DATA IN THIS EXERCISE =>

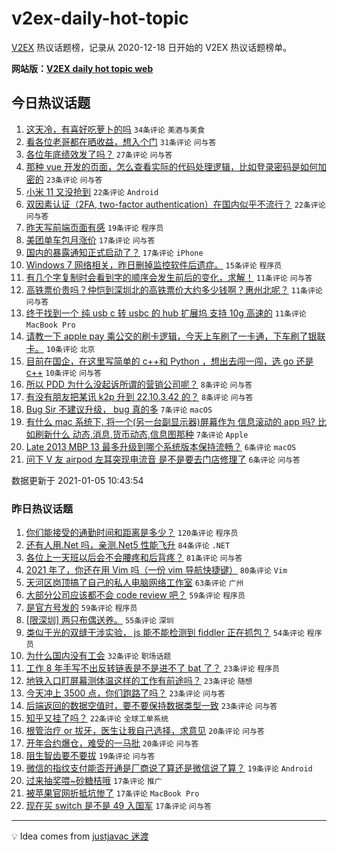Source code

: # v2ex-daily-hot-topic

[V2EX](https://www.v2ex.com/) 热议话题榜，记录从 2020-12-18 日开始的 V2EX 热议话题榜单。

**网站版：[V2EX daily hot topic web](https://boojack.github.io/v2ex-daily-hot-topic-web/)**

## 今日热议话题

<!-- TODAY BEGIN -->

1. [这天冷，有喜好吃萝卜的吗](https://www.v2ex.com/t/741716) `34条评论` `美酒与美食`
1. [看各位老哥都在晒收益，想入个门](https://www.v2ex.com/t/741730) `31条评论` `问与答`
1. [各位年底绩效发了吗？](https://www.v2ex.com/t/741738) `27条评论` `问与答`
1. [那种 vue 开发的页面，怎么查看实际的代码处理逻辑，比如登录密码是如何加密的](https://www.v2ex.com/t/741731) `23条评论` `问与答`
1. [小米 11 又没抢到](https://www.v2ex.com/t/741748) `22条评论` `Android`
1. [双因素认证（2FA, two-factor authentication）在国内似乎不流行？](https://www.v2ex.com/t/741741) `22条评论` `问与答`
1. [昨天写前端页面有感](https://www.v2ex.com/t/741713) `19条评论` `程序员`
1. [美团单车包月涨价](https://www.v2ex.com/t/741732) `17条评论` `问与答`
1. [国内的暴露通知正式启动了？](https://www.v2ex.com/t/741724) `17条评论` `iPhone`
1. [Windows 7 网络相关，昨日删掉监控软件后遗症。](https://www.v2ex.com/t/741717) `15条评论` `程序员`
1. [有几个字复制时会看到字的顺序会发生前后的变化，求解！](https://www.v2ex.com/t/741745) `11条评论` `问与答`
1. [高铁票价贵吗？仲恺到深圳北的高铁票价大约多少钱啊？惠州北呢？](https://www.v2ex.com/t/741744) `11条评论` `问与答`
1. [终于找到一个 纯 usb c 转 usbc 的 hub 扩展坞 支持 10g 高速的](https://www.v2ex.com/t/741722) `11条评论` `MacBook Pro`
1. [请教一下 apple pay 乘公交的刷卡逻辑，今天上车刷了一卡通，下车刷了银联卡。](https://www.v2ex.com/t/741739) `10条评论` `北京`
1. [目前在国企，在这里写简单的 c++和 Python ，想出去闯一闯，选 go 还是 c++](https://www.v2ex.com/t/741712) `10条评论` `问与答`
1. [所以 PDD 为什么没起诉所谓的营销公司呢？](https://www.v2ex.com/t/741729) `8条评论` `问与答`
1. [有没有朋友把某讯 k2p 升到 22.10.3.42 的？](https://www.v2ex.com/t/741720) `8条评论` `问与答`
1. [Bug Sir 不建议升级， bug 真的多](https://www.v2ex.com/t/741758) `7条评论` `macOS`
1. [有什么 mac 系统下, 将一个(另一台副显示器)屏幕作为 信息滚动的 app 吗? 比如刷新什么 动态,消息,货币动态,信息图那种](https://www.v2ex.com/t/741746) `7条评论` `Apple`
1. [Late 2013 MBP 13 最多升级到哪个系统版本保持流畅？](https://www.v2ex.com/t/741734) `6条评论` `macOS`
1. [问下 V 友 airpod 左耳突现电流音 是不是要去门店修理了](https://www.v2ex.com/t/741715) `6条评论` `问与答`

数据更新于 2021-01-05 10:43:54

<!-- TODAY END -->

### 昨日热议话题

<!-- YESTERDAY BEGIN -->

1. [你们能接受的通勤时间和距离是多少？](https://www.v2ex.com/t/741512) `120条评论` `程序员`
1. [还有人用.Net 吗，亲测.Net5 性能飞升](https://www.v2ex.com/t/741550) `84条评论` `.NET`
1. [各位上一天班以后会不会腰疼和后背疼？](https://www.v2ex.com/t/741348) `81条评论` `问与答`
1. [2021 年了，你还在用 Vim 吗（一份 vim 导航快捷键）](https://www.v2ex.com/t/741463) `80条评论` `Vim`
1. [天河区岗顶搞了自己的私人电脑网络工作室](https://www.v2ex.com/t/741438) `63条评论` `广州`
1. [大部分公司应该都不会 code review 吧？](https://www.v2ex.com/t/741378) `59条评论` `程序员`
1. [是官方号发的](https://www.v2ex.com/t/741630) `59条评论` `程序员`
1. [[限深圳] 两只布偶送养。](https://www.v2ex.com/t/741408) `55条评论` `深圳`
1. [类似于光的双缝干涉实验， js 能不能检测到 fiddler 正在抓包？](https://www.v2ex.com/t/741356) `54条评论` `程序员`
1. [为什么国内没有工会](https://www.v2ex.com/t/741678) `32条评论` `职场话题`
1. [工作 8 年手写不出反转链表是不是进不了 bat 了？](https://www.v2ex.com/t/741661) `23条评论` `程序员`
1. [地铁入口盯屏幕测体温这样的工作有前途吗？](https://www.v2ex.com/t/741652) `23条评论` `随想`
1. [今天冲上 3500 点，你们跑路了吗？](https://www.v2ex.com/t/741530) `23条评论` `问与答`
1. [后端返回的数据空值时，要不要保持数据类型一致](https://www.v2ex.com/t/741415) `23条评论` `问与答`
1. [知乎又挂了吗？](https://www.v2ex.com/t/741583) `22条评论` `全球工单系统`
1. [根管治疗 or 拔牙，医生让我自己选择，求意见](https://www.v2ex.com/t/741483) `20条评论` `问与答`
1. [开年合约爆仓，难受的一马批](https://www.v2ex.com/t/741436) `20条评论` `问与答`
1. [阻生智齿要不要拔](https://www.v2ex.com/t/741527) `19条评论` `问与答`
1. [微信的指纹支付能否开通是厂商说了算还是微信说了算？](https://www.v2ex.com/t/741432) `19条评论` `Android`
1. [过来抽奖喂~砂糖桔哦](https://www.v2ex.com/t/741673) `17条评论` `推广`
1. [被苹果官网折抵坑惨了](https://www.v2ex.com/t/741452) `17条评论` `MacBook Pro`
1. [现在买 switch 是不是 49 入国军](https://www.v2ex.com/t/741420) `17条评论` `问与答`

<!-- YESTERDAY END -->

---

💡 Idea comes from [justjavac 迷渡](https://github.com/justjavac/)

TASK GOAL => Images are not part of the copy. Everything else in the records must be reproduced exactly.

TASK OUTPUT =>
Source code

: # v2ex-daily-hot-topic

[V2EX](https://www.v2ex.com/) 热议话题榜，记录从 2020-12-18 日开始的 V2EX 热议话题榜单。

**网站版：[V2EX daily hot topic web](https://boojack.github.io/v2ex-daily-hot-topic-web/)**

## 今日热议话题

<!-- TODAY BEGIN -->

1. [这天冷，有喜好吃萝卜的吗](https://www.v2ex.com/t/741716) `34条评论` `美酒与美食`
1. [看各位老哥都在晒收益，想入个门](https://www.v2ex.com/t/741730) `31条评论` `问与答`
1. [各位年底绩效发了吗？](https://www.v2ex.com/t/741738) `27条评论` `问与答`
1. [那种 vue 开发的页面，怎么查看实际的代码处理逻辑，比如登录密码是如何加密的](https://www.v2ex.com/t/741731) `23条评论` `问与答`
1. [小米 11 又没抢到](https://www.v2ex.com/t/741748) `22条评论` `Android`
1. [双因素认证（2FA, two-factor authentication）在国内似乎不流行？](https://www.v2ex.com/t/741741) `22条评论` `问与答`
1. [昨天写前端页面有感](https://www.v2ex.com/t/741713) `19条评论` `程序员`
1. [美团单车包月涨价](https://www.v2ex.com/t/741732) `17条评论` `问与答`
1. [国内的暴露通知正式启动了？](https://www.v2ex.com/t/741724) `17条评论` `iPhone`
1. [Windows 7 网络相关，昨日删掉监控软件后遗症。](https://www.v2ex.com/t/741717) `15条评论` `程序员`
1. [有几个字复制时会看到字的顺序会发生前后的变化，求解！](https://www.v2ex.com/t/741745) `11条评论` `问与答`
1. [高铁票价贵吗？仲恺到深圳北的高铁票价大约多少钱啊？惠州北呢？](https://www.v2ex.com/t/741744) `11条评论` `问与答`
1. [终于找到一个 纯 usb c 转 usbc 的 hub 扩展坞 支持 10g 高速的](https://www.v2ex.com/t/741722) `11条评论` `MacBook Pro`
1. [请教一下 apple pay 乘公交的刷卡逻辑，今天上车刷了一卡通，下车刷了银联卡。](https://www.v2ex.com/t/741739) `10条评论` `北京`
1. [目前在国企，在这里写简单的 c++和 Python ，想出去闯一闯，选 go 还是 c++](https://www.v2ex.com/t/741712) `10条评论` `问与答`
1. [所以 PDD 为什么没起诉所谓的营销公司呢？](https://www.v2ex.com/t/741729) `8条评论` `问与答`
1. [有没有朋友把某讯 k2p 升到 22.10.3.42 的？](https://www.v2ex.com/t/741720) `8条评论` `问与答`
1. [Bug Sir 不建议升级， bug 真的多](https://www.v2ex.com/t/741758) `7条评论` `macOS`
1. [有什么 mac 系统下, 将一个(另一台副显示器)屏幕作为 信息滚动的 app 吗? 比如刷新什么 动态,消息,货币动态,信息图那种](https://www.v2ex.com/t/741746) `7条评论` `Apple`
1. [Late 2013 MBP 13 最多升级到哪个系统版本保持流畅？](https://www.v2ex.com/t/741734) `6条评论` `macOS`
1. [问下 V 友 airpod 左耳突现电流音 是不是要去门店修理了](https://www.v2ex.com/t/741715) `6条评论` `问与答`

数据更新于 2021-01-05 10:43:54

<!-- TODAY END -->

### 昨日热议话题

<!-- YESTERDAY BEGIN -->

1. [你们能接受的通勤时间和距离是多少？](https://www.v2ex.com/t/741512) `120条评论` `程序员`
1. [还有人用.Net 吗，亲测.Net5 性能飞升](https://www.v2ex.com/t/741550) `84条评论` `.NET`
1. [各位上一天班以后会不会腰疼和后背疼？](https://www.v2ex.com/t/741348) `81条评论` `问与答`
1. [2021 年了，你还在用 Vim 吗（一份 vim 导航快捷键）](https://www.v2ex.com/t/741463) `80条评论` `Vim`
1. [天河区岗顶搞了自己的私人电脑网络工作室](https://www.v2ex.com/t/741438) `63条评论` `广州`
1. [大部分公司应该都不会 code review 吧？](https://www.v2ex.com/t/741378) `59条评论` `程序员`
1. [是官方号发的](https://www.v2ex.com/t/741630) `59条评论` `程序员`
1. [[限深圳] 两只布偶送养。](https://www.v2ex.com/t/741408) `55条评论` `深圳`
1. [类似于光的双缝干涉实验， js 能不能检测到 fiddler 正在抓包？](https://www.v2ex.com/t/741356) `54条评论` `程序员`
1. [为什么国内没有工会](https://www.v2ex.com/t/741678) `32条评论` `职场话题`
1. [工作 8 年手写不出反转链表是不是进不了 bat 了？](https://www.v2ex.com/t/741661) `23条评论` `程序员`
1. [地铁入口盯屏幕测体温这样的工作有前途吗？](https://www.v2ex.com/t/741652) `23条评论` `随想`
1. [今天冲上 3500 点，你们跑路了吗？](https://www.v2ex.com/t/741530) `23条评论` `问与答`
1. [后端返回的数据空值时，要不要保持数据类型一致](https://www.v2ex.com/t/741415) `23条评论` `问与答`
1. [知乎又挂了吗？](https://www.v2ex.com/t/741583) `22条评论` `全球工单系统`
1. [根管治疗 or 拔牙，医生让我自己选择，求意见](https://www.v2ex.com/t/741483) `20条评论` `问与答`
1. [开年合约爆仓，难受的一马批](https://www.v2ex.com/t/741436) `20条评论` `问与答`
1. [阻生智齿要不要拔](https://www.v2ex.com/t/741527) `19条评论` `问与答`
1. [微信的指纹支付能否开通是厂商说了算还是微信说了算？](https://www.v2ex.com/t/741432) `19条评论` `Android`
1. [过来抽奖喂~砂糖桔哦](https://www.v2ex.com/t/741673) `17条评论` `推广`
1. [被苹果官网折抵坑惨了](https://www.v2ex.com/t/741452) `17条评论` `MacBook Pro`
1. [现在买 switch 是不是 49 入国军](https://www.v2ex.com/t/741420) `17条评论` `问与答`

<!-- YESTERDAY END -->

---

💡 Idea comes from [justjavac 迷渡](https://github.com/justjavac/)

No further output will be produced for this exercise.